Every line in the records below between the one holding "重慶鎮總兵統轄鎮標三營，兼轄" and the one holding "督標中營、左營、右營、前營、後營，督標水師營，綏瑤營。", inclusive, is to be set down exactly; all other lines are to be left out.

Rendered images with source text:
::::::::::
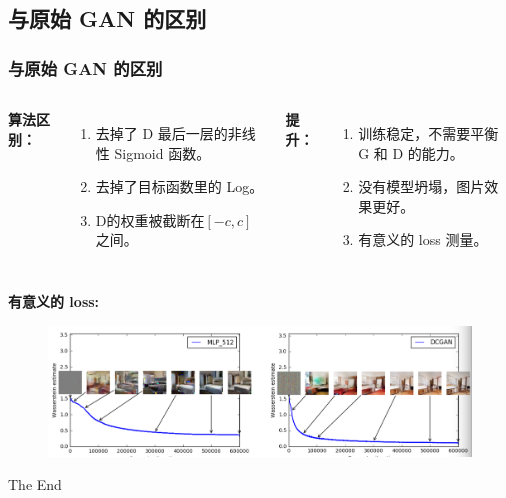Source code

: \documentclass[xelatex]{beamer}
\begin{document}
\subsection{与原始 GAN 的区别}
\begin{frame}
  \frametitle{与原始 GAN 的区别}
  \begin{columns}[t]
    \textbf{算法区别：}
    \begin{enumerate}
      \item 去掉了 D 最后一层的非线性 Sigmoid 函数。
      \item 去掉了目标函数里的 Log。
      \item D的权重被截断在$[-c, c]$之间。
    \end{enumerate}
    \textbf{提升：}
    \begin{enumerate}
      \item 训练稳定，不需要平衡 G 和 D 的能力。
      \item 没有模型坍塌，图片效果更好。
      \item 有意义的 loss 测量。
    \end{enumerate}
  \end{columns}
  \vspace{4mm}
  \textbf{有意义的 loss:}
  \begin{figure}
  \includegraphics[width=0.65\linewidth]{w_estimate}
  \end{figure}
\end{frame}

\begin{frame}
\Huge{\centerline{The End}}
\end{frame}
\end{document}
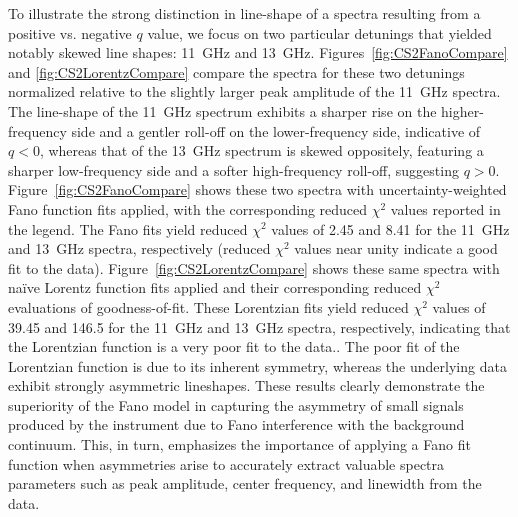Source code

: To illustrate the strong distinction in line-shape of a spectra resulting from a positive vs. negative \(q\) value, we focus on two particular detunings that yielded notably skewed line shapes: \SI{11}{\giga\hertz} and \SI{13}{\giga\hertz}. Figures~\ref{fig:CS2FanoCompare} and \ref{fig:CS2LorentzCompare} compare the spectra for these two detunings normalized relative to the slightly larger peak amplitude of the \SI{11}{\giga\hertz} spectra. The line-shape of the \SI{11}{\giga\hertz} spectrum exhibits a sharper rise on the higher-frequency side and a gentler roll-off on the lower-frequency side, indicative of \(q<0\), whereas that of the \SI{13}{\giga\hertz} spectrum is skewed oppositely, featuring a sharper low-frequency side and a softer high-frequency roll-off, suggesting \(q>0\). Figure~\ref{fig:CS2FanoCompare} shows these two spectra with uncertainty-weighted Fano function fits applied, with the corresponding reduced \(\chi^{2}\) values reported in the legend. The Fano fits yield reduced \(\chi^{2}\) values of 2.45 and 8.41 for the \SI{11}{\giga\hertz} and \SI{13}{\giga\hertz} spectra, respectively (reduced \(\chi^{2}\) values near unity indicate a good fit to the data). Figure~\ref{fig:CS2LorentzCompare} shows these same spectra with naïve Lorentz function fits applied and their corresponding reduced \(\chi^{2}\) evaluations of goodness-of-fit. These Lorentzian fits yield reduced \(\chi^{2}\) values of 39.45 and 146.5 for the \SI{11}{\giga\hertz} and \SI{13}{\giga\hertz} spectra, respectively, indicating that the Lorentzian function is a very poor fit to the data.. The poor fit of the Lorentzian function is due to its inherent symmetry, whereas the underlying data exhibit strongly asymmetric lineshapes. These results clearly demonstrate the superiority of the Fano model in capturing the asymmetry of small signals produced by the instrument due to Fano interference with the background continuum. This, in turn, emphasizes the importance of applying a Fano fit function when asymmetries arise to accurately extract valuable spectra parameters such as peak amplitude, center frequency, and linewidth from the data.


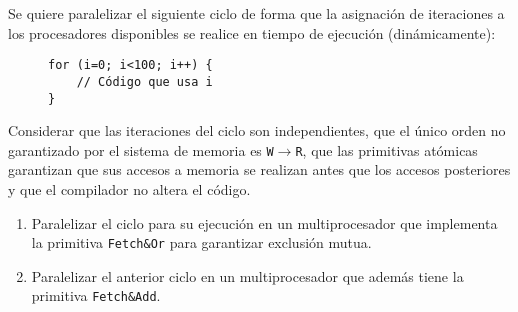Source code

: \begin{ejercicio}
    Se quiere paralelizar el siguiente ciclo de forma que la asignación de iteraciones a los
    procesadores disponibles se realice en tiempo de ejecución (dinámicamente):
    \begin{figure}[H]
        \centering
        \begin{verbatim}
for (i=0; i<100; i++) {
    // Código que usa i
}
        \end{verbatim}
    \end{figure}
    \begin{observacion}
        Considerar que las iteraciones del ciclo son independientes, que el único orden no garantizado por el
        sistema de memoria es \verb|W|$\to$\verb|R|, que las primitivas atómicas garantizan que sus accesos a memoria se realizan
        antes que los accesos posteriores y que el compilador no altera el código.
    \end{observacion}
    \begin{enumerate}
        \item Paralelizar el ciclo para su ejecución en un multiprocesador que implementa la primitiva \verb|Fetch&Or|
        para garantizar exclusión mutua.
        \item Paralelizar el anterior ciclo en un multiprocesador que además tiene la primitiva \verb|Fetch&Add|.
    \end{enumerate}
\end{ejercicio}

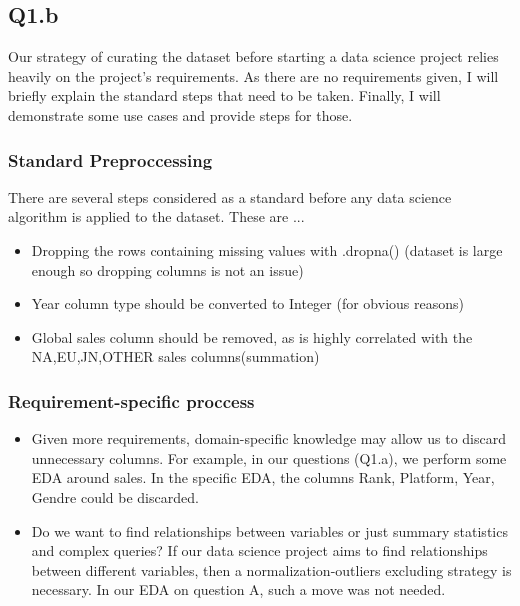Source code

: \documentclass[openany]{article}
\begin{document}
		\subsection{Q1.b}
			Our strategy of curating the dataset before starting a data science project relies heavily on the project's requirements. 
			As there are no requirements given, I will briefly explain the standard steps that need to be taken. Finally, I will demonstrate 
			some use cases and provide steps for those.
			\subsubsection{Standard Preproccessing}
				There are several steps considered as a standard before any data science algorithm is applied to the dataset. These are ...
			\begin{itemize}
				\item Dropping the rows containing missing values with .dropna() (dataset is large enough so dropping columns is not an issue)
				\item Year column type should be converted to Integer (for obvious reasons)
				\item Global sales column should be removed, as is highly correlated with the NA,EU,JN,OTHER sales columns(summation)
			\end{itemize}
			\subsubsection{Requirement-specific proccess}
				\begin{itemize}
					\item Given more requirements, domain-specific knowledge may allow us to discard unnecessary columns. 
					For example, in our questions (Q1.a), we perform some EDA around sales. In the specific EDA, the columns Rank, 
					Platform, Year, Gendre could be discarded.
					\item Do we want to find relationships between variables or just summary statistics and complex queries? 
					If our data science project aims to find relationships between different variables, then a normalization-outliers 
					excluding strategy is necessary. In our EDA on question A, such a move was not needed.
				\end{itemize}
				
\end{document}
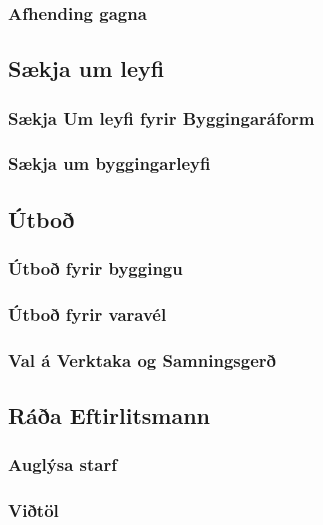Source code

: \documentclass[11pt]{article}
\begin{document}
\subsubsection{Afhending gagna}
\label{sec-1.3.5}

\subsection{Sækja um leyfi}
\label{sec-1.4}

\subsubsection{Sækja Um leyfi fyrir Byggingaráform}
\label{sec-1.4.1}

\subsubsection{Sækja um byggingarleyfi}
\label{sec-1.4.2}

\subsection{Útboð}
\label{sec-1.5}

\subsubsection{Útboð fyrir byggingu}
\label{sec-1.5.1}

\subsubsection{Útboð fyrir varavél}
\label{sec-1.5.2}

\subsubsection{Val á Verktaka og Samningsgerð}
\label{sec-1.5.3}

\subsection{Ráða Eftirlitsmann}
\label{sec-1.6}

\subsubsection{Auglýsa starf}
\label{sec-1.6.1}

\subsubsection{Viðtöl}
\label{sec-1.6.2}
\end{document}
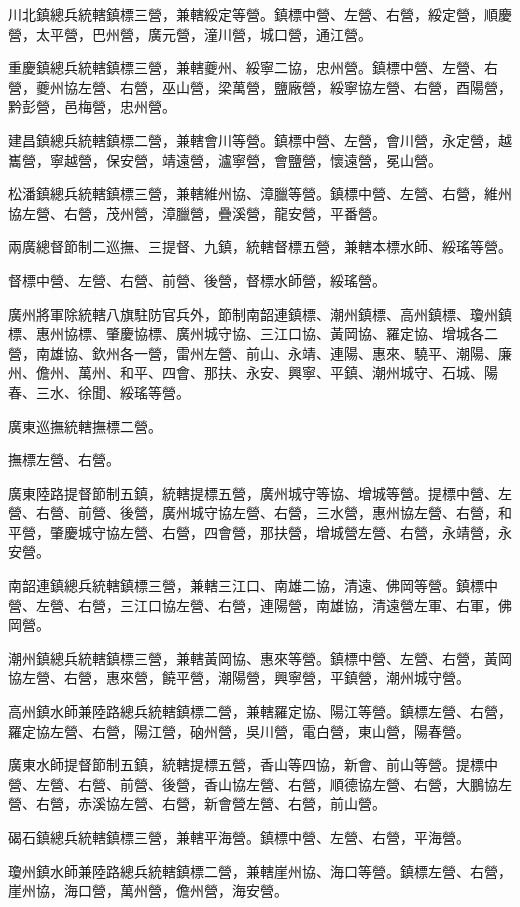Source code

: \begin{pinyinscope}
川北鎮總兵統轄鎮標三營，兼轄綏定等營。鎮標中營、左營、右營，綏定營，順慶營，太平營，巴州營，廣元營，潼川營，城口營，通江營。

重慶鎮總兵統轄鎮標三營，兼轄夔州、綏寧二協，忠州營。鎮標中營、左營、右營，夔州協左營、右營，巫山營，梁萬營，鹽廠營，綏寧協左營、右營，酉陽營，黔彭營，邑梅營，忠州營。

建昌鎮總兵統轄鎮標二營，兼轄會川等營。鎮標中營、左營，會川營，永定營，越巂營，寧越營，保安營，靖遠營，瀘寧營，會鹽營，懷遠營，冕山營。

松潘鎮總兵統轄鎮標三營，兼轄維州協、漳臘等營。鎮標中營、左營、右營，維州協左營、右營，茂州營，漳臘營，疊溪營，龍安營，平番營。

兩廣總督節制二巡撫、三提督、九鎮，統轄督標五營，兼轄本標水師、綏瑤等營。

督標中營、左營、右營、前營、後營，督標水師營，綏瑤營。

廣州將軍除統轄八旗駐防官兵外，節制南韶連鎮標、潮州鎮標、高州鎮標、瓊州鎮標、惠州協標、肇慶協標、廣州城守協、三江口協、黃岡協、羅定協、增城各二營，南雄協、欽州各一營，雷州左營、前山、永靖、連陽、惠來、驍平、潮陽、廉州、儋州、萬州、和平、四會、那扶、永安、興寧、平鎮、潮州城守、石城、陽春、三水、徐聞、綏瑤等營。

廣東巡撫統轄撫標二營。

撫標左營、右營。

廣東陸路提督節制五鎮，統轄提標五營，廣州城守等協、增城等營。提標中營、左營、右營、前營、後營，廣州城守協左營、右營，三水營，惠州協左營、右營，和平營，肇慶城守協左營、右營，四會營，那扶營，增城營左營、右營，永靖營，永安營。

南韶連鎮總兵統轄鎮標三營，兼轄三江口、南雄二協，清遠、佛岡等營。鎮標中營、左營、右營，三江口協左營、右營，連陽營，南雄協，清遠營左軍、右軍，佛岡營。

潮州鎮總兵統轄鎮標三營，兼轄黃岡協、惠來等營。鎮標中營、左營、右營，黃岡協左營、右營，惠來營，饒平營，潮陽營，興寧營，平鎮營，潮州城守營。

高州鎮水師兼陸路總兵統轄鎮標二營，兼轄羅定協、陽江等營。鎮標左營、右營，羅定協左營、右營，陽江營，硇州營，吳川營，電白營，東山營，陽春營。

廣東水師提督節制五鎮，統轄提標五營，香山等四協，新會、前山等營。提標中營、左營、右營、前營、後營，香山協左營、右營，順德協左營、右營，大鵬協左營、右營，赤溪協左營、右營，新會營左營、右營，前山營。

碣石鎮總兵統轄鎮標三營，兼轄平海營。鎮標中營、左營、右營，平海營。

瓊州鎮水師兼陸路總兵統轄鎮標二營，兼轄崖州協、海口等營。鎮標左營、右營，崖州協，海口營，萬州營，儋州營，海安營。


\end{pinyinscope}
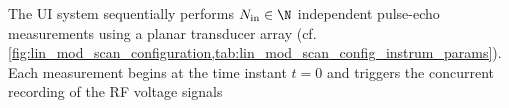 The \ac{UI} system sequentially performs
$N_{\text{in}} \in \N$ independent pulse-echo measurements using
a planar transducer array
(cf. \cref{fig:lin_mod_scan_configuration,tab:lin_mod_scan_config_instrum_params}).
Each measurement begins at
the time instant
$t = 0$ and triggers
the concurrent recording of
the \ac{RF} voltage signals
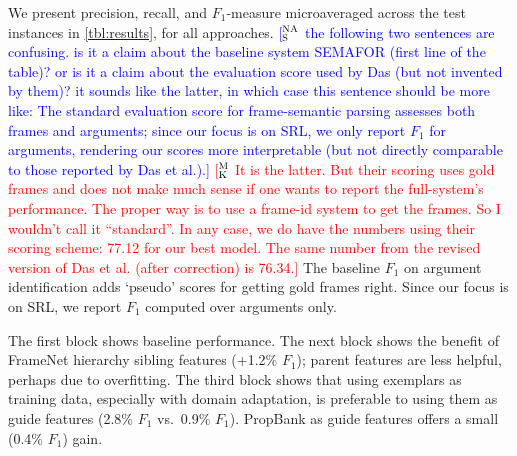 \documentclass[11pt,a4paper]{article}
\newcommand{\ensuretext}[1]{#1}
\newcommand{\nssmarker}{\ensuretext{\textcolor{magenta}{\ensuremath{^{\textsc{NS}}_{\textsc{S}}}}}}
\newcommand{\mkmarker}{\ensuretext{\textcolor{red}{\ensuremath{^{\textsc{M}}_{\textsc{K}}}}}}
\newcommand{\nasmarker}{\ensuretext{\textcolor{blue}{\ensuremath{^{\textsc{NA}}_{\textsc{S}}}}}}
\newcommand{\arkcomment}[3]{\ensuretext{\textcolor{#3}{[#1 #2]}}}
\newcommand{\nss}[1]{\arkcomment{\nssmarker}{#1}{magenta}}
\newcommand{\mk}[1]{\arkcomment{\mkmarker}{#1}{red}}
\newcommand{\nascomment}[1]{\arkcomment{\nasmarker}{#1}{blue}}
\newcommand{\finalversion}[1]{}
\begin{document}



We present precision, recall, and $F_1$-measure microaveraged across the test
instances in \cref{tbl:results}, for all approaches. %
\nascomment{the following two sentences  are confusing.  is it a claim about
  the baseline system SEMAFOR (first line of the table)?  or is it a claim
  about the evaluation score used by Das (but not invented by them)?
  it sounds like the latter, in which case this sentence should be
  more like:  The standard evaluation score for frame-semantic parsing
assesses both frames and arguments; since our focus is on SRL, we only
report $F_1$ for arguments, rendering our scores more interpretable
(but not directly comparable to those reported by Das et al.).}
\mk{It is the latter. But their scoring uses gold frames and does not make much 
sense if one wants to report the full-system's performance. The proper
way is to use a frame-id system to get the frames. So I wouldn't call it ``standard''.
In any case, we do have the numbers using their scoring scheme: 77.12 for our best model. 
The same number from the revised version of Das et al. (after correction) is 76.34.}
The baseline $F_1$ on argument identification \citep{das-14} adds `pseudo' scores for getting gold frames right. 
Since our focus is on SRL, we report $F_1$ computed over arguments
only. 

The first block shows baseline performance.  The next block shows the
benefit of FrameNet hierarchy sibling features (+1.2\% $F_1$); parent features
are less helpful, perhaps due to overfitting.  The third block shows
that using exemplars as training data, especially with domain
adaptation, is preferable to using them as guide features (2.8\% $F_1$
vs.~0.9\% $F_1$).  PropBank
as guide features offers a small (0.4\% $F_1$) gain.









\end{document}
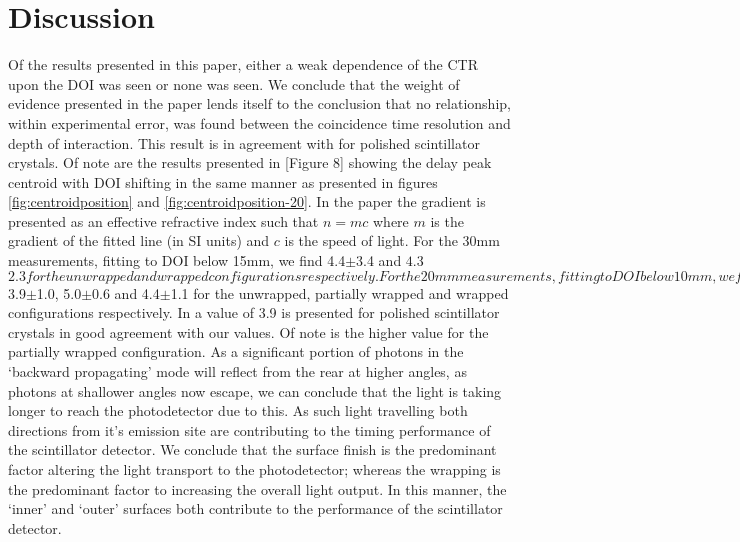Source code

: \section{Discussion}
Of the results presented in this paper, either a weak dependence of the CTR upon the DOI was seen or none was seen. We conclude that the weight of evidence presented in the paper lends itself to the conclusion that no relationship, within experimental error, was found between the coincidence time resolution and depth of interaction. This result is in agreement with \cite{Bircher_Shao_2012} for polished scintillator crystals. Of note are the results presented in [Figure 8]\cite{Moses_Derenzo_1999} showing the delay peak centroid with DOI shifting in the same manner as presented in figures \ref{fig:centroidposition} and \ref{fig:centroidposition-20}. In the paper the gradient is presented as an effective refractive index such that $n=mc$ where $m$ is the gradient of the fitted line (in SI units) and $c$ is the speed of light. For the 30mm measurements, fitting to DOI below 15mm, we find 4.4$\pm$3.4 and $4.3$\pm$2.3 for the unwrapped and wrapped configurations respectively. For the 20mm measurements, fitting to DOI below 10mm, we find $3.9$\pm$1.0, 5.0$\pm$0.6 and 4.4$\pm$1.1 for the unwrapped, partially wrapped and wrapped configurations respectively. In \cite{Moses_Derenzo_1999} a value of 3.9 is presented for polished scintillator crystals in good agreement with our values. Of note is the higher value for the partially wrapped configuration. As a significant portion of photons in the `backward propagating' mode will reflect from the rear at higher angles, as photons at shallower angles now escape, we can conclude that the light is taking longer to reach the photodetector due to this. As such light travelling both directions from it's emission site are contributing to the timing performance of the scintillator detector. We conclude that the surface finish is the predominant factor altering the light transport to the photodetector; whereas the wrapping is the predominant factor to increasing the overall light output. In this manner, the `inner' and `outer' surfaces both contribute to the performance of the scintillator detector.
::::::::::
OUTPUT OF THE EXERCISE ->
重慶鎮總兵統轄鎮標三營，兼轄夔州、綏寧二協，忠州營。鎮標中營、左營、右營，夔州協左營、右營，巫山營，梁萬營，鹽廠營，綏寧協左營、右營，酉陽營，黔彭營，邑梅營，忠州營。

建昌鎮總兵統轄鎮標二營，兼轄會川等營。鎮標中營、左營，會川營，永定營，越巂營，寧越營，保安營，靖遠營，瀘寧營，會鹽營，懷遠營，冕山營。

松潘鎮總兵統轄鎮標三營，兼轄維州協、漳臘等營。鎮標中營、左營、右營，維州協左營、右營，茂州營，漳臘營，疊溪營，龍安營，平番營。

兩廣總督節制二巡撫、三提督、九鎮，統轄督標五營，兼轄本標水師、綏瑤等營。

督標中營、左營、右營、前營、後營，督標水師營，綏瑤營。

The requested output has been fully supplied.